Fernandez-Duque, D., Grossi, G., Thornton, I., & Neville, H. (2000). Change blindness: An event-related brain potential study. Poster presented at 7th Annual Meeting of the Cognitive Neuroscience Society (CNS 2000), San Francisco, CA, USA.


Cite as: https://hdl.handle.net/11858/00-001M-0000-0013-E50D-0
Abstract
Observers are often unaware of changes in their visual environment until attention is drawn to the location of change. Without focused attention, object representations are ephemeral and conscious detection of change does not occur. Focused attention appears to mediate change perception by giving objects coherence across space and time.
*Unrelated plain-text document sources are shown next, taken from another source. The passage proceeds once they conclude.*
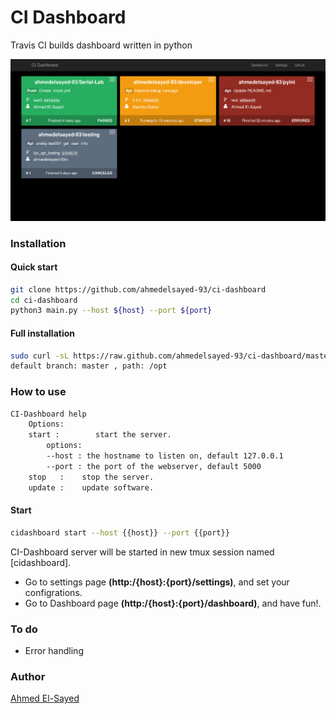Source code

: # CI Dashboard
Travis CI builds dashboard written in python

![dashboard](/docs/dashboard.png)

### Installation

#### Quick start
```bash
git clone https://github.com/ahmedelsayed-93/ci-dashboard
cd ci-dashboard
python3 main.py --host ${host} --port ${port} 
```
#### Full installation
```bash
sudo curl -sL https://raw.github.com/ahmedelsayed-93/ci-dashboard/master/scripts/install.sh | bash -s {{branch}} {{path}}
default branch: master , path: /opt
```
### How to use
```bash
CI-Dashboard help
    Options:
    start :        start the server.
        options:
        --host : the hostname to listen on, default 127.0.0.1
        --port : the port of the webserver, default 5000
    stop   :    stop the server.
    update :    update software.
```

#### Start
```bash
cidashboard start --host {{host}} --port {{port}}
```

CI-Dashboard server will be started in new tmux session named [cidashboard].
- Go to settings page **(http:/{host}:{port}/settings)**, and set your configrations.
- Go to Dashboard page **(http:/{host}:{port}/dashboard)**, and have fun!.

### To do
- Error handling 

### Author
[Ahmed El-Sayed](mailto:ahmed.m.elsayed93@gmail.com)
To study the relation between focused attention and aware/unaware perception of change, we recorded Event Related Potentials (ERPs) from subjects performing a change blindness task. A complex scene was repeatedly presented for 500 ms, separated by a 300 ms blank mask. After several cycles, a change was introduced in the scene. Original and modified versions alternated for 40 flickers (unaware change, unattended location of change), or until the change was reported. A semantic cue was then displayed to help subjects identify the changing region. During the subsequent 30 to 40 flickers, subjects attended to that location and reported when the change was removed (aware change, attended location of change). Next, subjects looked for a second change in the same scene, usually absent (no change, unattended location of original change). Finally, subjects focused attention at the location of the original change to report its re-occurrence (no change, attended location of change). Preliminary analyses suggest different effects of focused attention, aware, and unaware perception of change.